What's making this possible, according to the company, is the way they've built the SIA agent to self-improve. It generates hypotheses, runs experiments, evaluates outcomes, updates its approach, and repeats. A fun metaphor the CEO likes to use is imagining Michael Phelps in his prime competing against a thousand other Michael Phelps, instead of competing and learning from other, lesser swimmers.
There's precedent for self-directed improvement in narrow domains e.g., AlphaGo's self-play, the search-driven optimizations in chess engines...but SIA claims to generalize that pattern across various domains and to do so transparently via open source. The company says SIA outpaced expectations on OpenAI's MLE‑Bench and that it accelerates progress toward superintelligence by 350X. Whether you take that precise multiplier at face value or view it as a provocative benchmark result, the more important point is practical: systems that compound their own gains can reduce the human-in-the-loop bottleneck that has long slowed research cycles.
Two contextual facts matter when evaluating a claim like this. First, AI is already reshaping economic projections: several industry analyses estimate AI could add trillions to global GDP by 2030, underscoring the high stakes of faster progress. Second, metrics of research capacity, such as compute, datasets, and publications, have grown rapidly in recent years (the AI Index and similar trackers document steep increases in compute consumption and model scale), meaning any method that multiplies returns on those investments could have outsized effects.
Hexo Labs is choosing openness as a guardrail: releasing SIA as open source and launching a grant program to give academics and labs access to code and infrastructure. That's a welcome move. If agents that self-improve become central to next‑generation AI, transparency and broad participation will be essential to surface limitations, alignment issues, and misuse risks early.
Still, important questions remain. How robust is SIA across poorly specified objectives? How does it avoid feedback loops that reinforce narrow or harmful heuristics? How transparent are its internal hypotheses and evaluation criteria to external auditors? Open sourcing helps answer these questions, but it doesn't eliminate them. Recursive self‑improvement, even when framed as pragmatic experimentation loops, raises alignment and safety concerns that deserve sustained, multidisciplinary scrutiny.
Ultimately, whether SIA proves to be a step toward useful, well-governed agents or an accelerant that outpaces safety practices will depend on the community response.

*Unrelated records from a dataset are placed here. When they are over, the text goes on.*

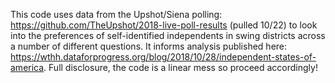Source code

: This code uses data from the Upshot/Siena polling: https://github.com/TheUpshot/2018-live-poll-results (pulled 10/22) to look into the preferences of self-identified independents in swing districts across a number of different questions. It informs analysis published here: https://wthh.dataforprogress.org/blog/2018/10/28/independent-states-of-america. Full disclosure, the code is a linear mess so proceed accordingly!
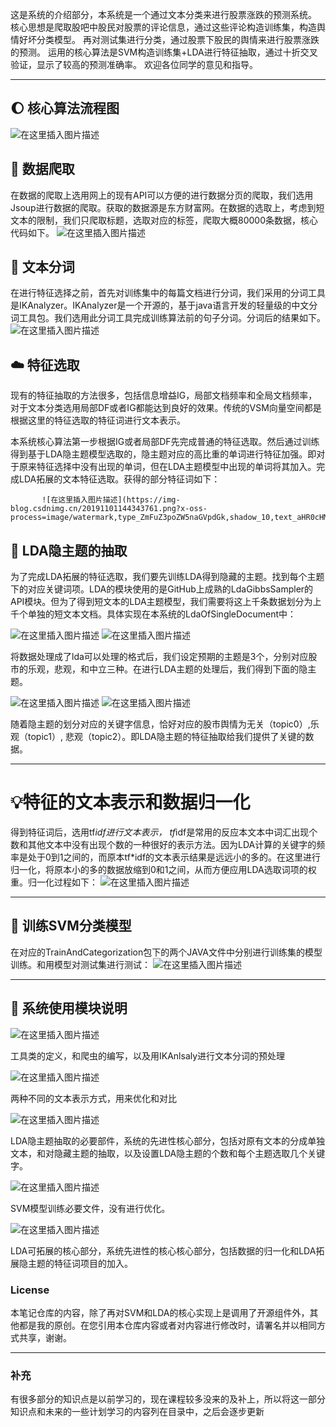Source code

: 这是系统的介绍部分，本系统是一个通过文本分类来进行股票涨跌的预测系统。
核心思想是爬取股吧中股民对股票的评论信息，通过这些评论构造训练集，构造舆情好坏分类模型。
再对测试集进行分类，通过股票下股民的舆情来进行股票涨跌的预测。
运用的核心算法是SVM构造训练集+LDA进行特征抽取，通过十折交叉验证，显示了较高的预测准确率。
欢迎各位同学的意见和指导。
***


## :moon: 核心算法流程图
![在这里插入图片描述](https://img-blog.csdnimg.cn/20191101143712846.png?x-oss-process=image/watermark,type_ZmFuZ3poZW5naGVpdGk,shadow_10,text_aHR0cHM6Ly9ibG9nLmNzZG4ubmV0L3FxXzQwODQzNjM5,size_16,color_FFFFFF,t_70)

## :bug: 数据爬取
在数据的爬取上选用网上的现有API可以方便的进行数据分页的爬取，我们选用Jsoup进行数据的爬取。获取的数据源是东方财富网。在数据的选取上，考虑到短文本的限制，我们只爬取标题，选取对应的标签，爬取大概80000条数据，核心代码如下。
![在这里插入图片描述](https://img-blog.csdnimg.cn/20191101143938601.png)

## :book: 文本分词
在进行特征选择之前，首先对训练集中的每篇文档进行分词，我们采用的分词工具是IKAnalyzer。IKAnalyzer是一个开源的，基于java语言开发的轻量级的中文分词工具包。我们选用此分词工具完成训练算法前的句子分词。分词后的结果如下。
![在这里插入图片描述](https://img-blog.csdnimg.cn/20191101144158407.png)
## :cloud: 特征选取
现有的特征抽取的方法很多，包括信息增益IG，局部文档频率和全局文档频率，对于文本分类选用局部DF或者IG都能达到良好的效果。传统的VSM向量空间都是根据这里的特征选取的特征词进行文本表示。

本系统核心算法第一步根据IG或者局部DF先完成普通的特征选取。然后通过训练得到基于LDA隐主题模型选取的，隐主题对应的高比重的单词进行特征加强。即对于原来特征选择中没有出现的单词，但在LDA主题模型中出现的单词将其加入。完成LDA拓展的文本特征选取。获得的部分特征词如下：

           ![在这里插入图片描述](https://img-blog.csdnimg.cn/20191101144343761.png?x-oss-process=image/watermark,type_ZmFuZ3poZW5naGVpdGk,shadow_10,text_aHR0cHM6Ly9ibG9nLmNzZG4ubmV0L3FxXzQwODQzNjM5,size_16,color_FFFFFF,t_70)

## :orange: LDA隐主题的抽取
为了完成LDA拓展的特征选取，我们要先训练LDA得到隐藏的主题。找到每个主题下的对应关键词项。LDA的模块使用的是GitHub上成熟的LdaGibbsSampler的API模块。但为了得到短文本的LDA主题模型，我们需要将这上千条数据划分为上千个单独的短文本文档。具体实现在本系统的LdaOfSingleDocument中：

![在这里插入图片描述](https://img-blog.csdnimg.cn/20191101144454782.png)
![在这里插入图片描述](https://img-blog.csdnimg.cn/2019110114450220.png)

将数据处理成了lda可以处理的格式后，我们设定预期的主题是3个，分别对应股市的乐观，悲观，和中立三种。在进行LDA主题的处理后，我们得到下面的隐主题。

![在这里插入图片描述](https://img-blog.csdnimg.cn/201911011445351.png)
![在这里插入图片描述](https://img-blog.csdnimg.cn/20191101144541407.png?x-oss-process=image/watermark,type_ZmFuZ3poZW5naGVpdGk,shadow_10,text_aHR0cHM6Ly9ibG9nLmNzZG4ubmV0L3FxXzQwODQzNjM5,size_16,color_FFFFFF,t_70)

   随着隐主题的划分对应的关键字信息，恰好对应的股市舆情为无关（topic0）,乐观（topic1）, 悲观（topic2）。即LDA隐主题的特征抽取给我们提供了关键的数据。
***

# :bulb:特征的文本表示和数据归一化
得到特征词后，选用tf*idf进行文本表示， tf*idf是常用的反应本文本中词汇出现个数和其他文本中没有出现个数的一种很好的表示方法。因为LDA计算的关键字的频率是处于0到1之间的，而原本tf*idf的文本表示结果是远远小的多的。在这里进行归一化，将原本小的多的数据放缩到0和1之间，从而方便应用LDA选取词项的权重。归一化过程如下：
![在这里插入图片描述](https://img-blog.csdnimg.cn/20191101144743338.png)

***

## :floppy_disk: 训练SVM分类模型
在对应的TrainAndCategorization包下的两个JAVA文件中分别进行训练集的模型训练。和用模型对测试集进行测试：
![在这里插入图片描述](https://img-blog.csdnimg.cn/20191101144913249.png)
***
## :wrench: 系统使用模块说明
![在这里插入图片描述](https://img-blog.csdnimg.cn/20191101145035660.png)

工具类的定义，和爬虫的编写，以及用IKAnlsaly进行文本分词的预处理

![在这里插入图片描述](https://img-blog.csdnimg.cn/20191101145107844.png)

两种不同的文本表示方式，用来优化和对比

![在这里插入图片描述](https://img-blog.csdnimg.cn/20191101145132687.png)

LDA隐主题抽取的必要部件，系统的先进性核心部分，包括对原有文本的分成单独文本，和对隐藏主题的抽取，以及设置LDA隐主题的个数和每个主题选取几个关键字。

![在这里插入图片描述](https://img-blog.csdnimg.cn/20191101145205924.png)

SVM模型训练必要文件，没有进行优化。

![在这里插入图片描述](https://img-blog.csdnimg.cn/20191101145246768.png)

LDA可拓展的核心部分，系统先进性的核心核心部分，包括数据的归一化和LDA拓展隐主题的特征词项目的加入。


### License

本笔记仓库的内容，除了再对SVM和LDA的核心实现上是调用了开源组件外，其他都是我的原创。在您引用本仓库内容或者对内容进行修改时，请署名并以相同方式共享，谢谢。
***
### 补充
有很多部分的知识点是以前学习的，现在课程较多没来的及补上，所以将这一部分知识点和未来的一些计划学习的内容列在目录中，之后会逐步更新






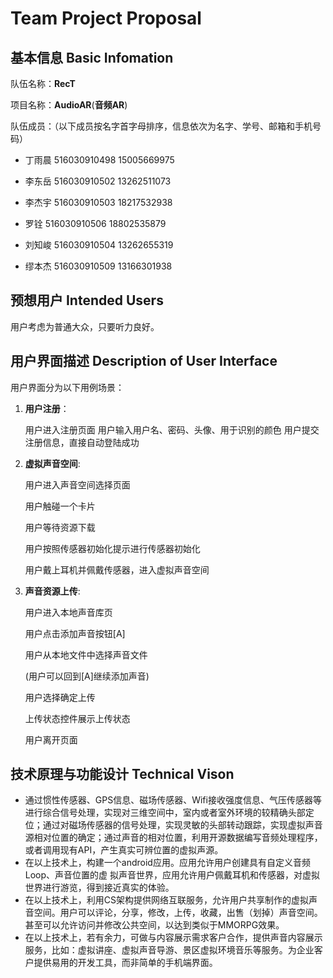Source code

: # Team Project Proposal

## 基本信息 Basic Infomation

队伍名称：**RecT**

项目名称：**AudioAR**(**音频AR**)

队伍成员：（以下成员按名字首字母排序，信息依次为名字、学号、邮箱和手机号码）

- 丁雨晨    516030910498    [](mrdhf1997@163.com)      15005669975
- 李东岳    516030910502    [](lidongyue@sjtu.edu,cn)    13262511073


- 李杰宇    516030910503    [](ljy9792@hotmail.com)      18217532938
- 罗铨        516030910506    [](574166505@qq.com)        18802535879


- 刘知峻    516030910504    [](mr.jimmy@foxmail.com)  13262655319
- 缪本杰    516030910509    [](925332765@qq.com)        13166301938

## 预想用户 Intended Users

用户考虑为普通大众，只要听力良好。

## 用户界面描述 Description of User Interface

用户界面分为以下用例场景：

1. **用户注册**：

   用户进入注册页面
   用户输入用户名、密码、头像、用于识别的颜色
   用户提交注册信息，直接自动登陆成功

2. **虚拟声音空间**:

   用户进入声音空间选择页面

   用户触碰一个卡片

   用户等待资源下载

   用户按照传感器初始化提示进行传感器初始化

   用户戴上耳机并佩戴传感器，进入虚拟声音空间

3. **声音资源上传**:

   用户进入本地声音库页

   用户点击添加声音按钮[A]

   用户从本地文件中选择声音文件

   (用户可以回到[A]继续添加声音)

   用户选择确定上传

   上传状态控件展示上传状态

   用户离开页面

## 技术原理与功能设计 Technical Vison

- 通过惯性传感器、GPS信息、磁场传感器、Wifi接收强度信息、气压传感器等进行综合信号处理，实现对三维空间中，室内或者室外环境的较精确头部定位；通过对磁场传感器的信号处理，实现灵敏的头部转动跟踪，实现虚拟声音源相对位置的确定；通过声音的相对位置，利用开源数据编写音频处理程序，或者调用现有API，产生真实可辨位置的虚拟声源。
- 在以上技术上，构建一个android应用。应用允许用户创建具有自定义音频Loop、声音位置的虚
  拟声音世界，应用允许用户佩戴耳机和传感器，对虚拟世界进行游览，得到接近真实的体验。
- 在以上技术上，利用CS架构提供网络互联服务，允许用户共享制作的虚拟声音空间。用户可以评论，分享，修改，上传，收藏，出售（划掉）声音空间。甚至可以允许访问并修改公共空间，以达到类似于MMORPG效果。
- 在以上技术上，若有余力，可做与内容展示需求客户合作，提供声音内容展示服务，比如：虚拟讲座、虚拟声音导游、景区虚拟环境音乐等服务。为企业客户提供易用的开发工具，而非简单的手机端界面。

The lab's partnerships with universities and the grant program make it possible for independent researchers to test, critique, and extend SIA, which is exactly the kind of ecosystem response we should be encouraging if powerful self‑improving agents are going to be developed responsibly.
I'm not qualified to evaluate if SIA is the turning point the company is framing. But Hexo Labs' choice to open their work and invite academic collaboration is the right move for a technology whose implications could be as transformative as its proponents suggest.